Overview
As a lighter weight alternative to full data editing, we could also let users add a small number of geometries to their ‘map’. This would not save the data to the database, or make it available in different formats, instead it would just be an geo annotation layer on top of a ‘map’.
Use Cases
- Browsing through maps on a GeoNode a user sees one that is interesting. She can spot a correlation between two of the layers, and wants to highlight it for others. Right now she’d have to download both layers, load up a GIS, make a new shapefile, upload that, and add the new layer to the map. Even if editing is in place she’d have to start a whole new layer, even if she just wanted to draw one or two polygons that are only about the relationship. Instead she should be able to use lightweight editing tools to draw a few geometries
Specification
A very basic implementation would not allow any styling, would just be a tool to add, delete and edit points, lines and polygons. These would be associated with a ‘map’, and would be copied over when a map is duplicated, and editable by the next person. Each geometry would only allow two fields – a title and a description. When viewing a map a user should be able to click on a geometry and see the title and description.
There are several ways to make this more advanced, and it starts to get in to ‘redlining’. The MapGears crew made a Redlining GeoExt UX, with a couple examples. They meet the whole basic use case, and add in some kml export. The next step, that they also talk about, is getting nicer styling in there. That’s definitely key for all but the most basic uses, so people can control what their maps look like. Ideally with a nice image manager:

The other piece that would be quite nice, and should be easier than full on styling, is a nice wysiwyg html editor (like xinha or TinyMCE)
Technical Details
(will link to feature specification and technical specification when they are complete)
Should save the geometries in the ‘map’ object, likely just as JSON. Styling hopefully could also be done with json serialization of OpenLayers style objects as well.
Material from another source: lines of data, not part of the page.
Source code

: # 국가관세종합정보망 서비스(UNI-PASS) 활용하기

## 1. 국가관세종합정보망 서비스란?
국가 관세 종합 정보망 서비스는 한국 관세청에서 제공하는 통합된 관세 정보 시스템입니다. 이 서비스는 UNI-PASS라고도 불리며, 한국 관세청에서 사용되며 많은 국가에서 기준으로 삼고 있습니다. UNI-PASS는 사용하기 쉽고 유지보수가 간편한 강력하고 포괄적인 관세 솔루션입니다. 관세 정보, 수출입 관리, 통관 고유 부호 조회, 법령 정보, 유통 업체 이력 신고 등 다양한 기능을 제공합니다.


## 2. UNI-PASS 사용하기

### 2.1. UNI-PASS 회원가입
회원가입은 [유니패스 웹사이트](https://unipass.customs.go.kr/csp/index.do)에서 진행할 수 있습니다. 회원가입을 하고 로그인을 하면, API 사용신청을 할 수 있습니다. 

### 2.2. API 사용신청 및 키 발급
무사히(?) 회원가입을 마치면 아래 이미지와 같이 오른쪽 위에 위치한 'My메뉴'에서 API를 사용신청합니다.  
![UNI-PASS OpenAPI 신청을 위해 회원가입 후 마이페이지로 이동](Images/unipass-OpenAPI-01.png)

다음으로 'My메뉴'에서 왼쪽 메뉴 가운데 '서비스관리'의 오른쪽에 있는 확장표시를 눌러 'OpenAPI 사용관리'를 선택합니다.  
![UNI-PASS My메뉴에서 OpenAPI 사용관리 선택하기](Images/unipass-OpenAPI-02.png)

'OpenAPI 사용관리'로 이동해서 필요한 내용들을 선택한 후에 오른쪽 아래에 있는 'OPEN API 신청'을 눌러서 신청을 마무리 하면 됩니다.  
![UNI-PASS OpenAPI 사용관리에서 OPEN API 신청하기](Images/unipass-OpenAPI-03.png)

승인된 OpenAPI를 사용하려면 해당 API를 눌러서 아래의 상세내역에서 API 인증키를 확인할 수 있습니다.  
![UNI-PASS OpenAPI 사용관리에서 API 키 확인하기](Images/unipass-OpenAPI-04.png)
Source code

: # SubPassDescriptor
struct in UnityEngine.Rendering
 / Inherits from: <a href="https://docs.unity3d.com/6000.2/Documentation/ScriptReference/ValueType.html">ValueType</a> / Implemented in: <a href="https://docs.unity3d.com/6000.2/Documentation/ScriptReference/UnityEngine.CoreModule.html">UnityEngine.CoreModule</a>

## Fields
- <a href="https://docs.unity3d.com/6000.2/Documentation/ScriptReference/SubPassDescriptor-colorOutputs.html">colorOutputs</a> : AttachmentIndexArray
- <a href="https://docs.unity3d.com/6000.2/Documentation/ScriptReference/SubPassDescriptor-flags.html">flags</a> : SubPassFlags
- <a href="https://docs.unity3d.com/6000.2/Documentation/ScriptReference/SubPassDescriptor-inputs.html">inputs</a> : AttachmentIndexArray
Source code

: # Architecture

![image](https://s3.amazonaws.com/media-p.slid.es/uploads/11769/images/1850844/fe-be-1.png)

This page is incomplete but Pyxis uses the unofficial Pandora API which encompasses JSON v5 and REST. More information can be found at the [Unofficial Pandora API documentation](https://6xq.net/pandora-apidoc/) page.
Will need to figure out a limit for number of features one can add, if someone is doing heavy styles with big polygons then it could slow things down. Need to make sure no one could make a map that would overwhelm browsers. Since it is just ‘annotation’ I think we can keep the number low, 50? 10? People will obviously be psyched on more, but in time we should have the ability to create and edit data layers, so then we’ll just have people do that at the limit.
Nice demo of TinyMCE in Ext.js, could hopefully be used for ‘description’.
Hopefully many Styler components could be used for defining styling. The KML export is a nice feature we could consider, indeed it’d be cool to have on ‘maps’ now, to view a ‘map’ in Google Earth, pulling all the WMS layers in.